Category Archives: Architecture

DevOps and Ownership

“You build it, you run it” has been my mantra for many years now. A number of times I was approached by management and they asked who should be operating stuff that I had built. Because, allegedly, my time was too precious for doing such a mundane task like operations.

This is to all managers: Operations is neither mundane nor something for junior staff. It is in fact exactly the opposite. Operations is what keeps the organization alive. Operations is where the best people should be, because here the rubber (the developed software) hits the road. Operations is your last line of defense, when (not if) something goes catastrophically wrong. Operations is a key influencing factor on your organization’s ROI. Operations determines your ability to be agile on the market. Operations is key for customer satisfaction. I could go on and on, but likely you long got my point.

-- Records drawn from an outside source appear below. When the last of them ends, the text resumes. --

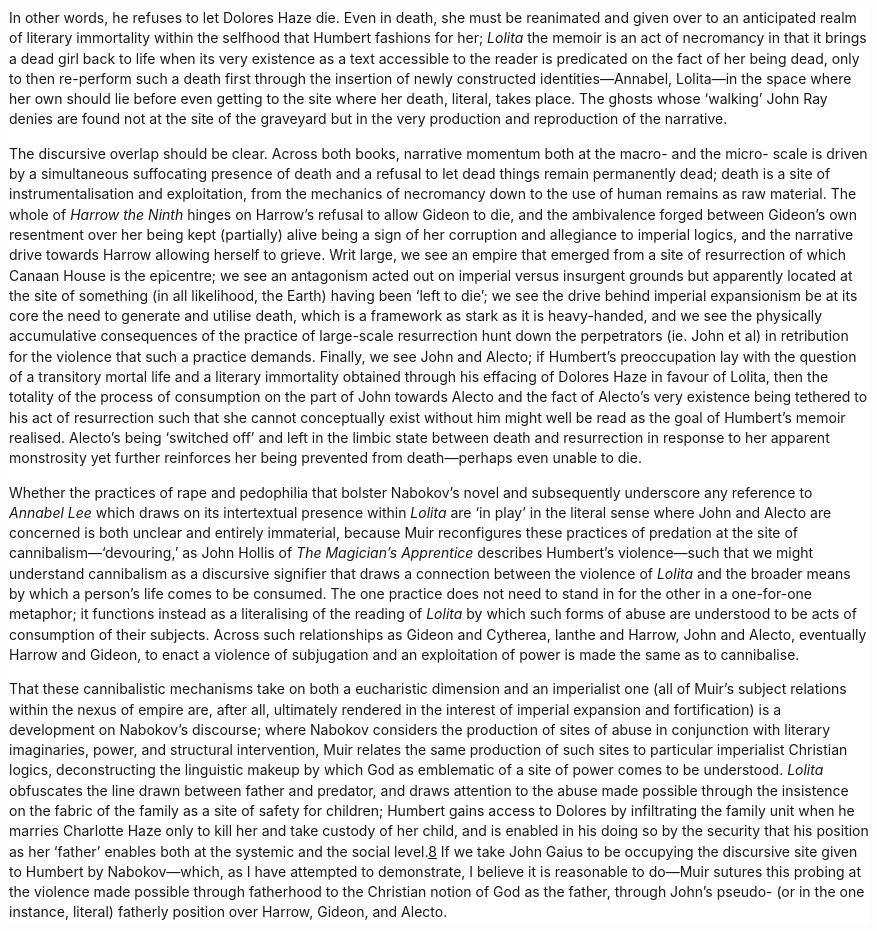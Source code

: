 In other words, he refuses to let Dolores Haze die. Even in death, she must be reanimated and given over to an anticipated realm of literary immortality within the selfhood that Humbert fashions for her; _Lolita_ the memoir is an act of necromancy in that it brings a dead girl back to life when its very existence as a text accessible to the reader is predicated on the fact of her being dead, only to then re-perform such a death first through the insertion of newly constructed identities—Annabel, Lolita—in the space where her own should lie before even getting to the site where her death, literal, takes place. The ghosts whose ‘walking’ John Ray denies are found not at the site of the graveyard but in the very production and reproduction of the narrative.

The discursive overlap should be clear. Across both books, narrative momentum both at the macro- and the micro- scale is driven by a simultaneous suffocating presence of death and a refusal to let dead things remain permanently dead; death is a site of instrumentalisation and exploitation, from the mechanics of necromancy down to the use of human remains as raw material. The whole of _Harrow the Ninth_ hinges on Harrow’s refusal to allow Gideon to die, and the ambivalence forged between Gideon’s own resentment over her being kept (partially) alive being a sign of her corruption and allegiance to imperial logics, and the narrative drive towards Harrow allowing herself to grieve. Writ large, we see an empire that emerged from a site of resurrection of which Canaan House is the epicentre; we see an antagonism acted out on imperial versus insurgent grounds but apparently located at the site of something (in all likelihood, the Earth) having been ‘left to die’; we see the drive behind imperial expansionism be at its core the need to generate and utilise death, which is a framework as stark as it is heavy-handed, and we see the physically accumulative consequences of the practice of large-scale resurrection hunt down the perpetrators (ie. John et al) in retribution for the violence that such a practice demands. Finally, we see John and Alecto; if Humbert’s preoccupation lay with the question of a transitory mortal life and a literary immortality obtained through his effacing of Dolores Haze in favour of Lolita, then the totality of the process of consumption on the part of John towards Alecto and the fact of Alecto’s very existence being tethered to his act of resurrection such that she cannot conceptually exist without him might well be read as the goal of Humbert’s memoir realised. Alecto’s being ‘switched off’ and left in the limbic state between death and resurrection in response to her apparent monstrosity yet further reinforces her being prevented from death—perhaps even unable to die.

Whether the practices of rape and pedophilia that bolster Nabokov’s novel and subsequently underscore any reference to _Annabel Lee_ which draws on its intertextual presence within _Lolita_ are ‘in play’ in the literal sense where John and Alecto are concerned is both unclear and entirely immaterial, because Muir reconfigures these practices of predation at the site of cannibalism—‘devouring,’ as John Hollis of _The Magician’s Apprentice_ describes Humbert’s violence—such that we might understand cannibalism as a discursive signifier that draws a connection between the violence of _Lolita_ and the broader means by which a person’s life comes to be consumed. The one practice does not need to stand in for the other in a one-for-one metaphor; it functions instead as a literalising of the reading of _Lolita_ by which such forms of abuse are understood to be acts of consumption of their subjects. Across such relationships as Gideon and Cytherea, Ianthe and Harrow, John and Alecto, eventually Harrow and Gideon, to enact a violence of subjugation and an exploitation of power is made the same as to cannibalise. 

That these cannibalistic mechanisms take on both a eucharistic dimension and an imperialist one (all of Muir’s subject relations within the nexus of empire are, after all, ultimately rendered in the interest of imperial expansion and fortification) is a development on Nabokov’s discourse; where Nabokov considers the production of sites of abuse in conjunction with literary imaginaries, power, and structural intervention, Muir relates the same production of such sites to particular imperialist Christian logics, deconstructing the linguistic makeup by which God as emblematic of a site of power comes to be understood. _Lolita_ obfuscates the line drawn between father and predator, and draws attention to the abuse made possible through the insistence on the fabric of the family as a site of safety for children; Humbert gains access to Dolores by infiltrating the family unit when he marries Charlotte Haze only to kill her and take custody of her child, and is enabled in his doing so by the security that his position as her ‘father’ enables both at the systemic and the social level.[8](https://ghostposting.substack.com/p/houses-iii-canaan-house#footnote-8) If we take John Gaius to be occupying the discursive site given to Humbert by Nabokov—which, as I have attempted to demonstrate, I believe it is reasonable to do—Muir sutures this probing at the violence made possible through fatherhood to the Christian notion of God as the father, through John’s pseudo- (or in the one instance, literal) fatherly position over Harrow, Gideon, and Alecto.
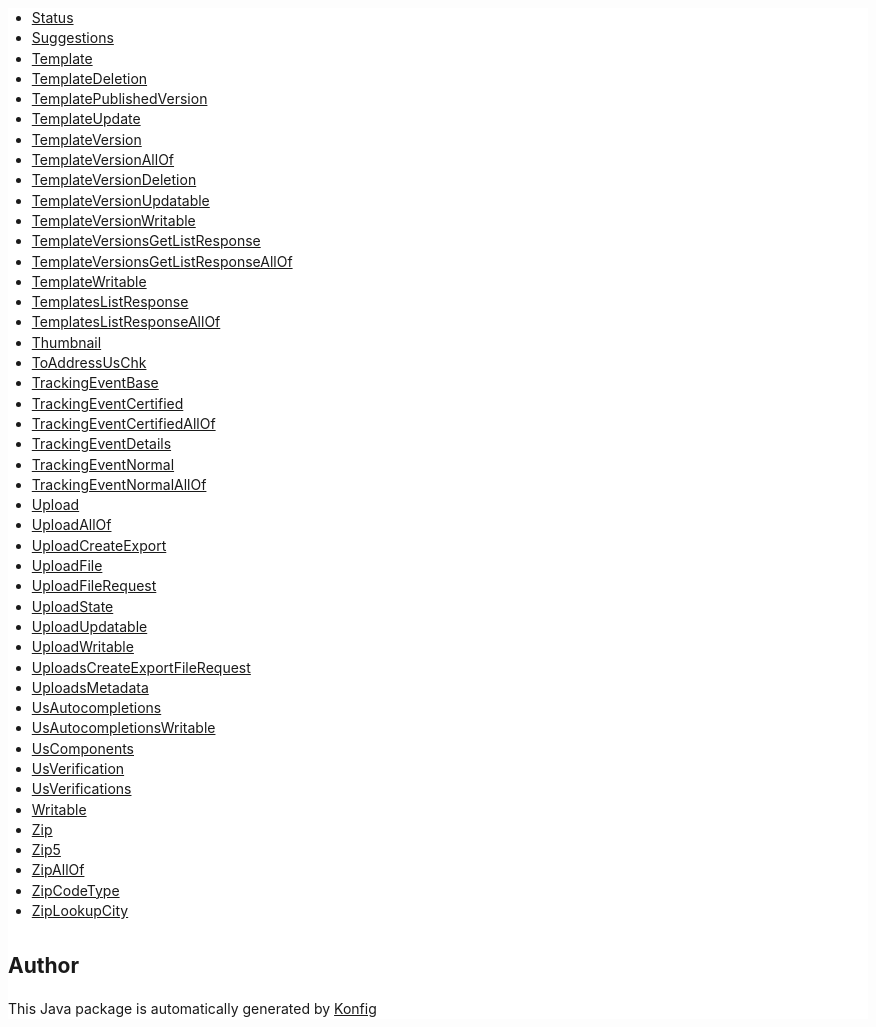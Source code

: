  - [Status](docs/Status.md)
 - [Suggestions](docs/Suggestions.md)
 - [Template](docs/Template.md)
 - [TemplateDeletion](docs/TemplateDeletion.md)
 - [TemplatePublishedVersion](docs/TemplatePublishedVersion.md)
 - [TemplateUpdate](docs/TemplateUpdate.md)
 - [TemplateVersion](docs/TemplateVersion.md)
 - [TemplateVersionAllOf](docs/TemplateVersionAllOf.md)
 - [TemplateVersionDeletion](docs/TemplateVersionDeletion.md)
 - [TemplateVersionUpdatable](docs/TemplateVersionUpdatable.md)
 - [TemplateVersionWritable](docs/TemplateVersionWritable.md)
 - [TemplateVersionsGetListResponse](docs/TemplateVersionsGetListResponse.md)
 - [TemplateVersionsGetListResponseAllOf](docs/TemplateVersionsGetListResponseAllOf.md)
 - [TemplateWritable](docs/TemplateWritable.md)
 - [TemplatesListResponse](docs/TemplatesListResponse.md)
 - [TemplatesListResponseAllOf](docs/TemplatesListResponseAllOf.md)
 - [Thumbnail](docs/Thumbnail.md)
 - [ToAddressUsChk](docs/ToAddressUsChk.md)
 - [TrackingEventBase](docs/TrackingEventBase.md)
 - [TrackingEventCertified](docs/TrackingEventCertified.md)
 - [TrackingEventCertifiedAllOf](docs/TrackingEventCertifiedAllOf.md)
 - [TrackingEventDetails](docs/TrackingEventDetails.md)
 - [TrackingEventNormal](docs/TrackingEventNormal.md)
 - [TrackingEventNormalAllOf](docs/TrackingEventNormalAllOf.md)
 - [Upload](docs/Upload.md)
 - [UploadAllOf](docs/UploadAllOf.md)
 - [UploadCreateExport](docs/UploadCreateExport.md)
 - [UploadFile](docs/UploadFile.md)
 - [UploadFileRequest](docs/UploadFileRequest.md)
 - [UploadState](docs/UploadState.md)
 - [UploadUpdatable](docs/UploadUpdatable.md)
 - [UploadWritable](docs/UploadWritable.md)
 - [UploadsCreateExportFileRequest](docs/UploadsCreateExportFileRequest.md)
 - [UploadsMetadata](docs/UploadsMetadata.md)
 - [UsAutocompletions](docs/UsAutocompletions.md)
 - [UsAutocompletionsWritable](docs/UsAutocompletionsWritable.md)
 - [UsComponents](docs/UsComponents.md)
 - [UsVerification](docs/UsVerification.md)
 - [UsVerifications](docs/UsVerifications.md)
 - [Writable](docs/Writable.md)
 - [Zip](docs/Zip.md)
 - [Zip5](docs/Zip5.md)
 - [ZipAllOf](docs/ZipAllOf.md)
 - [ZipCodeType](docs/ZipCodeType.md)
 - [ZipLookupCity](docs/ZipLookupCity.md)


## Author
This Java package is automatically generated by [Konfig](https://konfigthis.com)
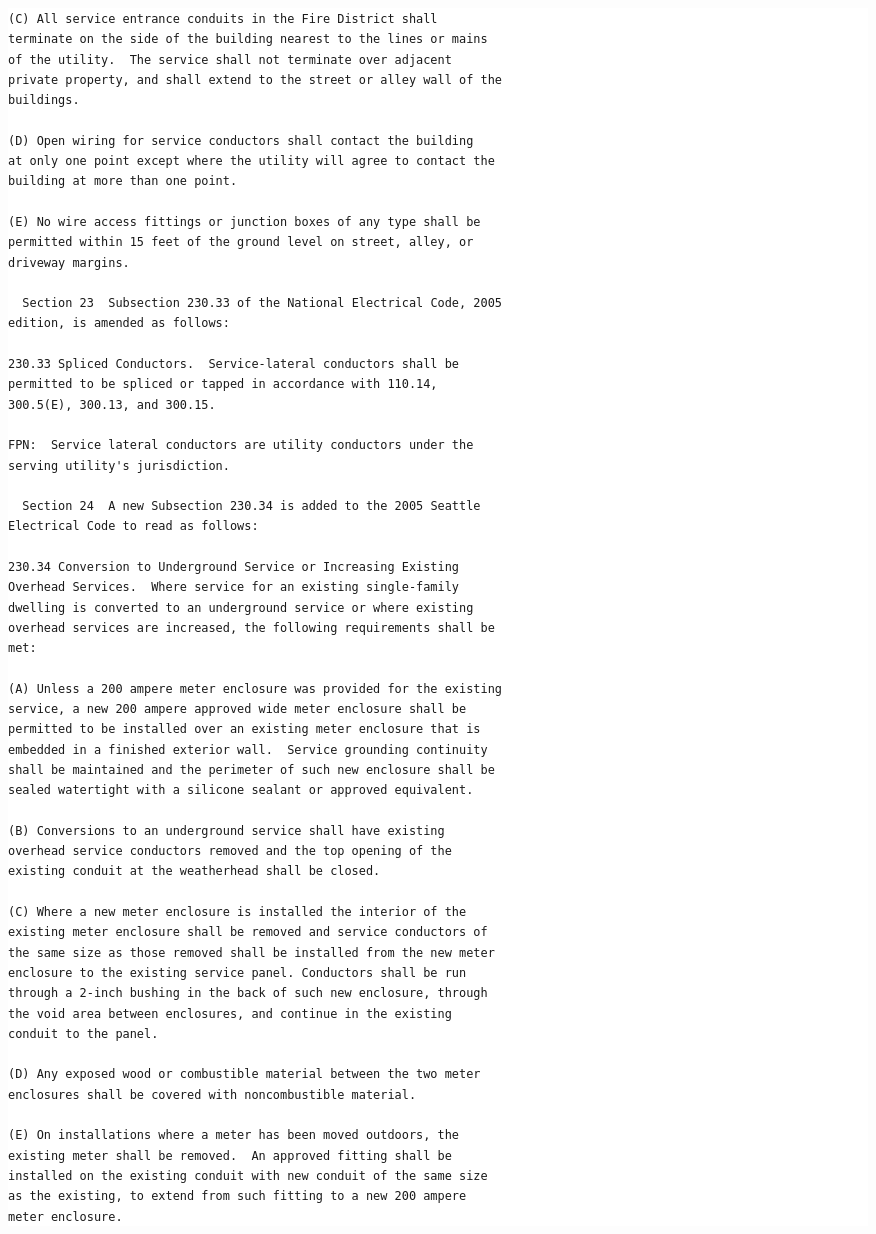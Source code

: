     (C) All service entrance conduits in the Fire District shall  
    terminate on the side of the building nearest to the lines or mains  
    of the utility.  The service shall not terminate over adjacent  
    private property, and shall extend to the street or alley wall of the  
    buildings.  
  
    (D) Open wiring for service conductors shall contact the building  
    at only one point except where the utility will agree to contact the  
    building at more than one point.  
  
    (E) No wire access fittings or junction boxes of any type shall be  
    permitted within 15 feet of the ground level on street, alley, or  
    driveway margins.  
  
      Section 23  Subsection 230.33 of the National Electrical Code, 2005  
    edition, is amended as follows:  
  
    230.33 Spliced Conductors.  Service-lateral conductors shall be  
    permitted to be spliced or tapped in accordance with 110.14,  
    300.5(E), 300.13, and 300.15.  
  
    FPN:  Service lateral conductors are utility conductors under the  
    serving utility's jurisdiction.  
  
      Section 24  A new Subsection 230.34 is added to the 2005 Seattle  
    Electrical Code to read as follows:  
  
    230.34 Conversion to Underground Service or Increasing Existing  
    Overhead Services.  Where service for an existing single-family  
    dwelling is converted to an underground service or where existing  
    overhead services are increased, the following requirements shall be  
    met:  
  
    (A) Unless a 200 ampere meter enclosure was provided for the existing  
    service, a new 200 ampere approved wide meter enclosure shall be  
    permitted to be installed over an existing meter enclosure that is  
    embedded in a finished exterior wall.  Service grounding continuity  
    shall be maintained and the perimeter of such new enclosure shall be  
    sealed watertight with a silicone sealant or approved equivalent.  
  
    (B) Conversions to an underground service shall have existing  
    overhead service conductors removed and the top opening of the  
    existing conduit at the weatherhead shall be closed.  
  
    (C) Where a new meter enclosure is installed the interior of the  
    existing meter enclosure shall be removed and service conductors of  
    the same size as those removed shall be installed from the new meter  
    enclosure to the existing service panel. Conductors shall be run  
    through a 2-inch bushing in the back of such new enclosure, through  
    the void area between enclosures, and continue in the existing  
    conduit to the panel.  
  
    (D) Any exposed wood or combustible material between the two meter  
    enclosures shall be covered with noncombustible material.  
  
    (E) On installations where a meter has been moved outdoors, the  
    existing meter shall be removed.  An approved fitting shall be  
    installed on the existing conduit with new conduit of the same size  
    as the existing, to extend from such fitting to a new 200 ampere  
    meter enclosure.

Of course there are some aspects to operations that, when things are done the wrong way, are repetitive and far from challenging. But that should mostly be behind us. Yes, in the 1960s we had people who did nothing but enter data. And until not too long ago a lot of operations was just ticking off check boxes on a to-do list. But with things like infrastructure as code (see my recent post on starting with Chef Infra Server), this should really be something from the past. What you need today are people who take pride in running a lean, highly automated, highly resilient IT organization.

And that is where it should be clear to everybody, that DevOps is much more about organization, knowledge, and collaboration beyond traditional “borders”, than about technology.

By the way: My response to management about who should run my stuff, has always been “me”. Because the applications were built to be as maintenance-free as possible. Only the occasional support ticket had to be answered and with proper logging/auditing that is nothing that takes a lot of time. And fixing the occasional bug was not a big deal either, thanks to Clean Code and test-automation.

This allowed me to support 6 business-critical applications as a “side-project”, i.e. no time was officially allocated. Comparable applications operated by other departments had at least three people full-time for support only.

Getting Started with Chef Infra Server

A while ago Chef Software announced that they would move all source code to the Apache 2.0 license (see announcement for details), which is something I welcome. Not so much welcomed by many was the fact that they also announced to stop “free binary distributions”. In the past you could freely download and use the core parts of their offering, if that was sufficient for your needs. What upset many people was that the heads-up period for this change was rather short and many answers were left open. It also did not help that naturally their web site held many references to the old model, so people were confused.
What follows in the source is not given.